§ EXERCISE DETAILS:
From the listing below, pull out every line where the string "each" appears.
[Opening RECORDS FOR PROCESSING section]
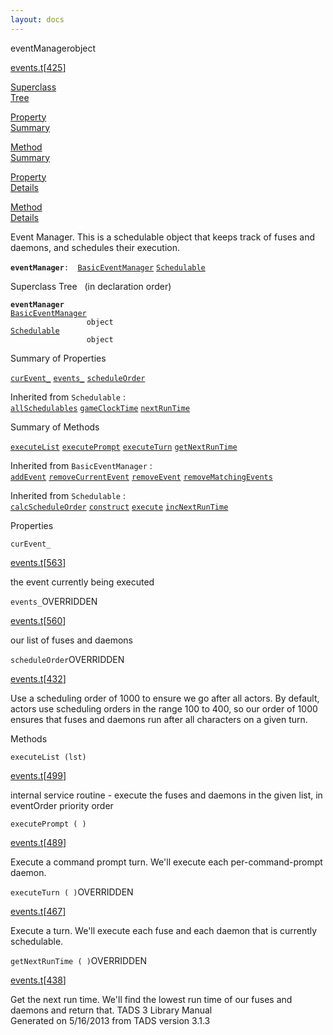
 ```yaml
---
layout: docs
---
```

<span class="title">eventManager</span><span class="type">object</span>

[events.t](../file/events.t.html)\[[425](../source/events.t.html#425)\]

[Superclass  
Tree](#_SuperClassTree_)

[Property  
Summary](#_PropSummary_)

[Method  
Summary](#_MethodSummary_)

[Property  
Details](#_Properties_)

[Method  
Details](#_Methods_)



Event Manager. This is a schedulable object that keeps track of fuses
and daemons, and schedules their execution.

**`eventManager`**` :   `[`BasicEventManager`](../object/BasicEventManager.html) [`Schedulable`](../object/Schedulable.html)



<span id="_SuperClassTree_"></span>



<span class="hdln">Superclass Tree</span>   (in declaration order)



**`eventManager`**  
[`BasicEventManager`](../object/BasicEventManager.html)  
`                 object`  
[`Schedulable`](../object/Schedulable.html)  
`                 object`  
<span id="_PropSummary_"></span>



<span class="hdln">Summary of Properties</span>  



[`curEvent_`](#curEvent_) [`events_`](#events_) [`scheduleOrder`](#scheduleOrder)



Inherited from `Schedulable` :  
[`allSchedulables`](../object/Schedulable.html#allSchedulables) [`gameClockTime`](../object/Schedulable.html#gameClockTime) [`nextRunTime`](../object/Schedulable.html#nextRunTime)

<span id="_MethodSummary_"></span>



<span class="hdln">Summary of Methods</span>  



[`executeList`](#executeList) [`executePrompt`](#executePrompt) [`executeTurn`](#executeTurn) [`getNextRunTime`](#getNextRunTime)

Inherited from `BasicEventManager` :  
[`addEvent`](../object/BasicEventManager.html#addEvent) [`removeCurrentEvent`](../object/BasicEventManager.html#removeCurrentEvent) [`removeEvent`](../object/BasicEventManager.html#removeEvent) [`removeMatchingEvents`](../object/BasicEventManager.html#removeMatchingEvents)

Inherited from `Schedulable` :  
[`calcScheduleOrder`](../object/Schedulable.html#calcScheduleOrder) [`construct`](../object/Schedulable.html#construct) [`execute`](../object/Schedulable.html#execute) [`incNextRunTime`](../object/Schedulable.html#incNextRunTime)

<span id="_Properties_"></span>



<span class="hdln">Properties</span>  



<span id="curEvent_"></span>

`curEvent_`

[events.t](../file/events.t.html)\[[563](../source/events.t.html#563)\]



the event currently being executed



<span id="events_"></span>

`events_`<span class="rem">OVERRIDDEN</span>

[events.t](../file/events.t.html)\[[560](../source/events.t.html#560)\]



our list of fuses and daemons



<span id="scheduleOrder"></span>

`scheduleOrder`<span class="rem">OVERRIDDEN</span>

[events.t](../file/events.t.html)\[[432](../source/events.t.html#432)\]



Use a scheduling order of 1000 to ensure we go after all actors. By
default, actors use scheduling orders in the range 100 to 400, so our
order of 1000 ensures that fuses and daemons run after all characters on
a given turn.



<span id="_Methods_"></span>



<span class="hdln">Methods</span>  



<span id="executeList"></span>

`executeList (lst)`

[events.t](../file/events.t.html)\[[499](../source/events.t.html#499)\]



internal service routine - execute the fuses and daemons in the given
list, in eventOrder priority order



<span id="executePrompt"></span>

`executePrompt ( )`

[events.t](../file/events.t.html)\[[489](../source/events.t.html#489)\]



Execute a command prompt turn. We'll execute each per-command-prompt
daemon.



<span id="executeTurn"></span>

`executeTurn ( )`<span class="rem">OVERRIDDEN</span>

[events.t](../file/events.t.html)\[[467](../source/events.t.html#467)\]



Execute a turn. We'll execute each fuse and each daemon that is
currently schedulable.



<span id="getNextRunTime"></span>

`getNextRunTime ( )`<span class="rem">OVERRIDDEN</span>

[events.t](../file/events.t.html)\[[438](../source/events.t.html#438)\]



Get the next run time. We'll find the lowest run time of our fuses and
daemons and return that.
TADS 3 Library Manual  
Generated on 5/16/2013 from TADS version 3.1.3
[Closing RECORDS FOR PROCESSING section]
§ COMPLETED EXERCISE:
Execute a command prompt turn. We'll execute each per-command-prompt
Execute a turn. We'll execute each fuse and each daemon that is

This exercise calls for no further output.